HUMOR

Atlantes


Este era un alemán que nunca en su vida había pedido prestado dinero, y un francés que nunca en su vida había prestado dinero.
Un día estos 2 se encuentran en una tienda, se hacen amigos y el alemán le pide prestado dinero al francés, este aceptó, y decidieron que el alemán se lo abonara a una cuenta de banco.
Pasaron muchos años, y el alemán no le pagaba al francés, pero un día, se encontraron en la calle.
El francés, con una pistola, empezó a gritar:
¡Si no me pagas te mato!
Y el alemán corrió para esconderse y llegó a una cantina atendida por un atlante.
El francés lo encontró, pero como el alemán no tenía dinero dijo: ¡Ni muerto te pago!, y se disparó
A lo que el francés contestó:
¡Aunque sea, pero en el infierno me pagas!, y también se disparó. Anonadado el atlante dice:
¡Hombre! ¡Yo por nada del mundo me pierdo esta pelea!, y se dispara.

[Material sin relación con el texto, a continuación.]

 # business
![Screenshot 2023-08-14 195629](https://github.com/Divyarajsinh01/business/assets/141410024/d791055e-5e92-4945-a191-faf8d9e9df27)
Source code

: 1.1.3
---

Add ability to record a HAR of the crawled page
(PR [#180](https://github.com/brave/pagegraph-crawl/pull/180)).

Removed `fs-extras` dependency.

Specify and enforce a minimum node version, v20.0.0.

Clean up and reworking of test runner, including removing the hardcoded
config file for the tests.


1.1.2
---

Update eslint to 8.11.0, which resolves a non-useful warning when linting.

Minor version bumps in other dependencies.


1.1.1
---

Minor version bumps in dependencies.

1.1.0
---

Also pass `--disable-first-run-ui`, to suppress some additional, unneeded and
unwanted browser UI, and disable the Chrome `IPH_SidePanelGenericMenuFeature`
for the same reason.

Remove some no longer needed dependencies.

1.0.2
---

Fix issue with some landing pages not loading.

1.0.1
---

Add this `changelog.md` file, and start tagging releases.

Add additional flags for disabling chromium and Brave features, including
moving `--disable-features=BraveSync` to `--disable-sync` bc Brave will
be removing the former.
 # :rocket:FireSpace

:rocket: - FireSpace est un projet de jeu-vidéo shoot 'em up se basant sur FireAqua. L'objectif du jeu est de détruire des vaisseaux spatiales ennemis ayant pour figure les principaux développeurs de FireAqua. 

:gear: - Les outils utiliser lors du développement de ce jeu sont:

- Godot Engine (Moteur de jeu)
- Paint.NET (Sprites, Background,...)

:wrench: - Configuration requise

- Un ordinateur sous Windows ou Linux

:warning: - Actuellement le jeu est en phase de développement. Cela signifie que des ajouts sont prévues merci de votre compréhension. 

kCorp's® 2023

Un atlante entra en una ferretería y pide un litro de pintura verde para pintar a su canario.
¿Qué? va a pintar de verde a su canario. ¡Está usted loco ?
No... es que no me gusta su color.
Pero no ve que lo va a matar?
¡Que va, hombre!
Pues yo le digo que sí. ¿Nos apostamos 300 euros?
Bien, apostamos eso entonces.
Al cabo de un par de días, el gallego vuelve a la ferretería con cara triste y le da los 300 euros al dependiente.
Y, ¿lo mató al pintarlo?
Pues no, se murió mientras intentaba quitarle la pintura antigua con la espátula...

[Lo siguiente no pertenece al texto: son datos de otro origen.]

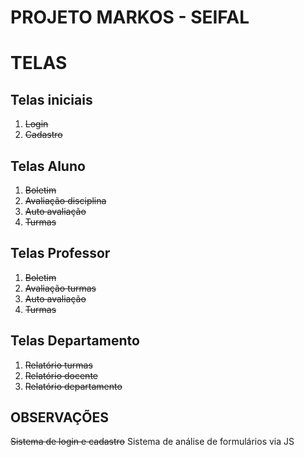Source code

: # PROJETO MARKOS - SEIFAL

# TELAS
## Telas iniciais
1. ~~Login~~
2. ~~Cadastro~~

## Telas Aluno
1. ~~Boletim~~
2. ~~Avaliação disciplina~~
3. ~~Auto avaliação~~
4. ~~Turmas~~

## Telas Professor
1. ~~Boletim~~
2. ~~Avaliação turmas~~
3. ~~Auto avaliação~~
4. ~~Turmas~~

## Telas Departamento
1. ~~Relatório turmas~~
2. ~~Relatório docente~~
3. ~~Relatório departamento~~

## OBSERVAÇÕES
~~Sistema de login e cadastro~~
Sistema de análise de formulários via JS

¿Cómo reconoces la moto de un atlante?
Porque tiene aire acondicionado y cenicero.











Esta era una vez dos atlantes que iban en camioneta a gran velocidad en el bosque, entonces uno le dice al otro:
Oye Venancio, ¿ya viste qué rápido van los árboles?
Sí, de regreso nos venimos en árbol.




Esta era una vez una reunión de astronautas y vienen los astronautas rusos y dicen:
Nosotros vamos a ir a la luna.
Y todo el público grito:
¡Ehh!
Luego vinieron los astronautas americanos y dijeron:
Nosotros vamos a ir a Júpiter.
Y todo el público gritó:
¡Ehh!
Luego vino un astronauta atlante y dijo:
Yo, yo voy a ir al sol.
Todo el público le cuestionó cómo iba a ir al sol, si iba, se iba a quemar.
Y él le contestó:
¡Cómo me voy a quemar, si voy a ir de noche!